BEGIN Task data

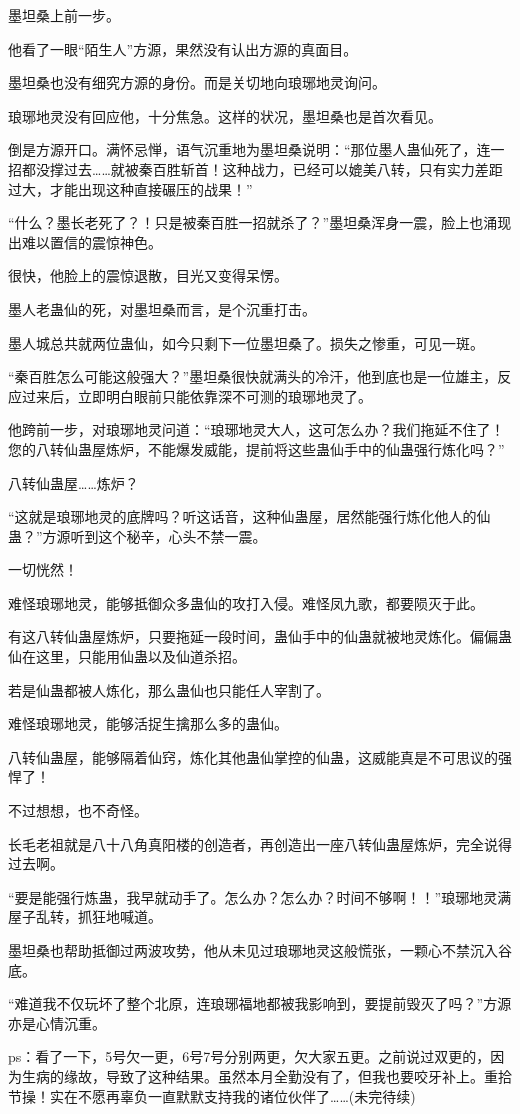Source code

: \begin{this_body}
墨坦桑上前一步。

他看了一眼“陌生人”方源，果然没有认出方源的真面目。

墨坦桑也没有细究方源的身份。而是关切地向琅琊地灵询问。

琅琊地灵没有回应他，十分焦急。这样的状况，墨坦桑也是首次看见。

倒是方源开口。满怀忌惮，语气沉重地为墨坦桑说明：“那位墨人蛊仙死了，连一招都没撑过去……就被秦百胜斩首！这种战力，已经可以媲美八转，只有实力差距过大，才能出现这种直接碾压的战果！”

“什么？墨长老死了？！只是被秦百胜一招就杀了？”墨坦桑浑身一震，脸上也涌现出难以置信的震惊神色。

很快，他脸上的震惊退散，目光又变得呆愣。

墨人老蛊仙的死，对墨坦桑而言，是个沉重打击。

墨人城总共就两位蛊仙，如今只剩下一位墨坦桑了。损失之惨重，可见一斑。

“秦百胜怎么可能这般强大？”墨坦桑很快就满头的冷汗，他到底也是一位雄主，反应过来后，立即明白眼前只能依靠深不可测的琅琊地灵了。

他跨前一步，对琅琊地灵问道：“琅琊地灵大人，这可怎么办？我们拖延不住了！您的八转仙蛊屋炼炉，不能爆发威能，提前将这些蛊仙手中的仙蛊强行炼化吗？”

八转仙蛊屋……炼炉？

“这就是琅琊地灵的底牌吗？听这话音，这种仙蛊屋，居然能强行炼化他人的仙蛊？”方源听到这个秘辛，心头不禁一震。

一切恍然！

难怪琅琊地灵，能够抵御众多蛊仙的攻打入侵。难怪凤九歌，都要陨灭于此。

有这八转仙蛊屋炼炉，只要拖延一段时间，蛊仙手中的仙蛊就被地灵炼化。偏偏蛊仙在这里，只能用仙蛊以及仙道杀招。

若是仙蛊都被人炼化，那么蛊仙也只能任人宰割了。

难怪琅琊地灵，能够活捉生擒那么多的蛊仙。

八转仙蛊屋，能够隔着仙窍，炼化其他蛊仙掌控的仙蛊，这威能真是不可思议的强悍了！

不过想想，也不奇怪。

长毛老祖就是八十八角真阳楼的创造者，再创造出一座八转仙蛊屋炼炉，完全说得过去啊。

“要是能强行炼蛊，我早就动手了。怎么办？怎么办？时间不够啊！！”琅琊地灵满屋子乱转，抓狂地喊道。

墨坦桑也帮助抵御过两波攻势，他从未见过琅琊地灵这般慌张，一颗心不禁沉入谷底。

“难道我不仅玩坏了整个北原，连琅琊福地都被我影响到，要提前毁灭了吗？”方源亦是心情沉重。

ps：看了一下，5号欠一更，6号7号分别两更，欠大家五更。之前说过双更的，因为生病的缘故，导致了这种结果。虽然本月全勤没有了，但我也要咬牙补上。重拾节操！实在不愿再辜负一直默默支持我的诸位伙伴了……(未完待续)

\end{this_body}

END Task data

Task directions: Please reproduce all the material exactly. Pictures stay out of the copy.

Exercise answer:
Source code

: \begin{this_body}
墨坦桑上前一步。

他看了一眼“陌生人”方源，果然没有认出方源的真面目。

墨坦桑也没有细究方源的身份。而是关切地向琅琊地灵询问。

琅琊地灵没有回应他，十分焦急。这样的状况，墨坦桑也是首次看见。

倒是方源开口。满怀忌惮，语气沉重地为墨坦桑说明：“那位墨人蛊仙死了，连一招都没撑过去……就被秦百胜斩首！这种战力，已经可以媲美八转，只有实力差距过大，才能出现这种直接碾压的战果！”

“什么？墨长老死了？！只是被秦百胜一招就杀了？”墨坦桑浑身一震，脸上也涌现出难以置信的震惊神色。

很快，他脸上的震惊退散，目光又变得呆愣。

墨人老蛊仙的死，对墨坦桑而言，是个沉重打击。

墨人城总共就两位蛊仙，如今只剩下一位墨坦桑了。损失之惨重，可见一斑。

“秦百胜怎么可能这般强大？”墨坦桑很快就满头的冷汗，他到底也是一位雄主，反应过来后，立即明白眼前只能依靠深不可测的琅琊地灵了。

他跨前一步，对琅琊地灵问道：“琅琊地灵大人，这可怎么办？我们拖延不住了！您的八转仙蛊屋炼炉，不能爆发威能，提前将这些蛊仙手中的仙蛊强行炼化吗？”

八转仙蛊屋……炼炉？

“这就是琅琊地灵的底牌吗？听这话音，这种仙蛊屋，居然能强行炼化他人的仙蛊？”方源听到这个秘辛，心头不禁一震。

一切恍然！

难怪琅琊地灵，能够抵御众多蛊仙的攻打入侵。难怪凤九歌，都要陨灭于此。

有这八转仙蛊屋炼炉，只要拖延一段时间，蛊仙手中的仙蛊就被地灵炼化。偏偏蛊仙在这里，只能用仙蛊以及仙道杀招。

若是仙蛊都被人炼化，那么蛊仙也只能任人宰割了。

难怪琅琊地灵，能够活捉生擒那么多的蛊仙。

八转仙蛊屋，能够隔着仙窍，炼化其他蛊仙掌控的仙蛊，这威能真是不可思议的强悍了！

不过想想，也不奇怪。

长毛老祖就是八十八角真阳楼的创造者，再创造出一座八转仙蛊屋炼炉，完全说得过去啊。

“要是能强行炼蛊，我早就动手了。怎么办？怎么办？时间不够啊！！”琅琊地灵满屋子乱转，抓狂地喊道。

墨坦桑也帮助抵御过两波攻势，他从未见过琅琊地灵这般慌张，一颗心不禁沉入谷底。

“难道我不仅玩坏了整个北原，连琅琊福地都被我影响到，要提前毁灭了吗？”方源亦是心情沉重。

ps：看了一下，5号欠一更，6号7号分别两更，欠大家五更。之前说过双更的，因为生病的缘故，导致了这种结果。虽然本月全勤没有了，但我也要咬牙补上。重拾节操！实在不愿再辜负一直默默支持我的诸位伙伴了……(未完待续)

\end{this_body}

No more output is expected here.